| |
|
|
Bayrağı taşıyan adam
Ertem Eğilmez'in Türk sinema tarihindeki yeri de, değeri de çok büyük elbet. Onun şanla şerefle taşıdığı sinema bayrağı şimdi oğlu Ferdi Eğilmez'in elinde. Peki nasıl taşınıyor o bayrak derseniz, son derece ciddi, gayretli, inançlı taşınıyor kanımca.
Sahaya inen Arzu Film çatısı altında pek çok film çekiliyor, hemen hepsi de sevilip, izlenen kurdeleler oluyor. Ferdi Eğilmez bu filmlerde bazen yapımcı bazen de hem yapımcı hem yönetmen olarak sahaya iniyor.
Ne var ki bunda? Dışardan bakan; "Ne var ki bunda? Babası oğlunu çırak olarak yanına almış, yıllarca eğitmiş, öğretmiş bildiklerini. Vefatından sonra da oğul hazır bir şirkete konmuş, işi geliştirmiş" diyebilir. Ama kazın ayağı öyle değil.
Gizli sinemacı Türk sinemasının 'deha'larından Ertem Eğilmez oğlu Ferdi'nin sinema dünyasına girmesine yıllarca karşı durdu. Oysa genç adamın içinde yanan bir kordu baba mesleği. İtalya'da gizlice sinema okudu.

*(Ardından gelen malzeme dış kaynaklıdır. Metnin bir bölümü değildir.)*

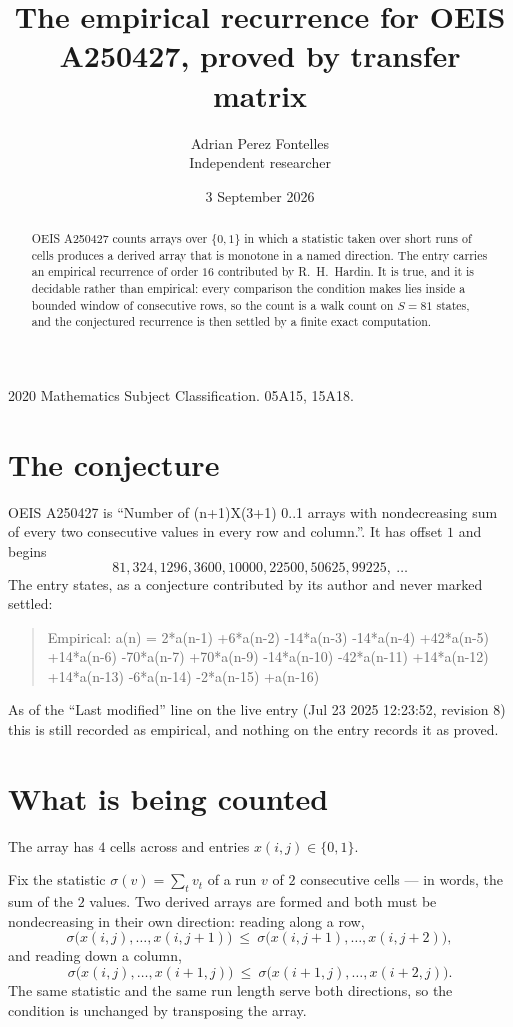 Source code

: \documentclass[11pt,a4paper]{article}
\title{The empirical recurrence for OEIS A250427, proved by transfer matrix}
\author{Adrian Perez Fontelles\\ \small Independent researcher}
\date{3 September 2026}
\theoremstyle{plain}
\theoremstyle{definition}
\begin{document}
\maketitle

\begin{abstract}
OEIS A250427 counts arrays over $\{0,1\}$ in which a statistic taken over short runs
of cells produces a derived array that is monotone in a named direction. The entry carries an
empirical recurrence of order $16$ contributed by R.~H.~Hardin. It is true, and it is
decidable rather than empirical: every comparison the condition makes lies inside a bounded
window of consecutive rows, so the count is a walk count on $S=81$ states, and the
conjectured recurrence is then settled by a finite exact computation.
\end{abstract}

\noindent\small 2020 Mathematics Subject Classification. 05A15, 15A18.\normalsize

\section{The conjecture}

OEIS A250427 is ``Number of (n+1)X(3+1) 0..1 arrays with nondecreasing sum of every two consecutive values in every row and column.''. It has offset $1$ and begins
\[
81, 324, 1296, 3600, 10000, 22500, 50625, 99225,\ \dots
\]
The entry states, as a conjecture contributed by its author and never marked settled:
\begin{quote}
Empirical: a(n) = 2*a(n-1) +6*a(n-2) -14*a(n-3) -14*a(n-4) +42*a(n-5) +14*a(n-6) -70*a(n-7) +70*a(n-9) -14*a(n-10) -42*a(n-11) +14*a(n-12) +14*a(n-13) -6*a(n-14) -2*a(n-15) +a(n-16)
\end{quote}
As of the ``Last modified'' line on the live entry (Jul 23 2025 12:23:52, revision 8) this is still
recorded as empirical, and nothing on the entry records it as proved.

\section{What is being counted}

The array has $4$ cells across and entries $x(i,j)\in\{0,1\}$.

Fix the statistic $\sigma(v)=\sum_{t} v_t$ of a run $v$ of $2$ consecutive cells --- in words,
the sum of the $2$ values. Two derived arrays are formed and both must be
nondecreasing in their own direction: reading along a row,
\[
\sigma\bigl(x(i,j),\dots,x(i,j{+}1)\bigr)\ \le\
\sigma\bigl(x(i,j{+}1),\dots,x(i,j{+}2)\bigr),
\]
and reading down a column,
\[
\sigma\bigl(x(i,j),\dots,x(i{+}1,j)\bigr)\ \le\
\sigma\bigl(x(i{+}1,j),\dots,x(i{+}2,j)\bigr).
\]
The same statistic and the same run length serve both directions, so the condition is
unchanged by transposing the array.
\end{document}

Babadan ırak Babası bunu öğrendi ve uzun süre yüzünü bile görmek istemedi oğlunun. Önce tüm ilişkisini kesti, çok sonraları bu katılık biraz yumuşadı. Ferdi babasının ırağında bambaşka yönetmenlere yardımcılık yaptı uzun süre.
Boy pos göster Bir gün artık her nasıl olduysa Ertem Usta yanına çağırdı oğlunu. Karşısına oturttu ve şöyle dedi: "Herkes senin iyi bir yardımcı yönetmen olduğunu söylüyor. Gel de boyunu posunu bir görelim."
Eriyip tükenirken Ustanın oğlu Ferdi'ye "Gel" dediği film ünlü Arabesk filmiydi. Türk sinemasının unutulmaz devi Ertem Hoca, vücudu eriyip tükenirken bile insanüstü bir gayretle çekiyordu son filmini Arabesk'i.
Son sahneler Sette motor-stop komutları verirken tekerlekli sandalyede oturuyor, burnuna oksijen, koluna serum bağlı çalışıyordu. Son haftalara doğru sonunda bitap düştü, direnecek gücü kalmadı ve oğlu Ferdi'ye devretti yönetmenliği. Son sahneler oğlun elinden çıktı yani.
Uzun uzun Ferdi filmi yüz akıyla bitirince doğruca hasta yatağındaki babasına koştu. Saygıyla elini öpüp; "Bitti baba. Paydos dedik, seti dağıttık hayırlısıyla" dedi. Büyük usta zorlukla yatağından doğruldu, uzun uzun yüzünü süzdü oğlunun.
İncitmemeli Sonra büyük bir gururla kucaklayıp alnından öptü evladını. İşte "Attır bir Mehmet Ali kurtar filmi abi" denen filmin kaptanı böyle bir adam. Dedim ya, herkesin fikrine saygımız var. Ama böyle yürek taşıyan insanları da kırmamak, incitmemek lazım.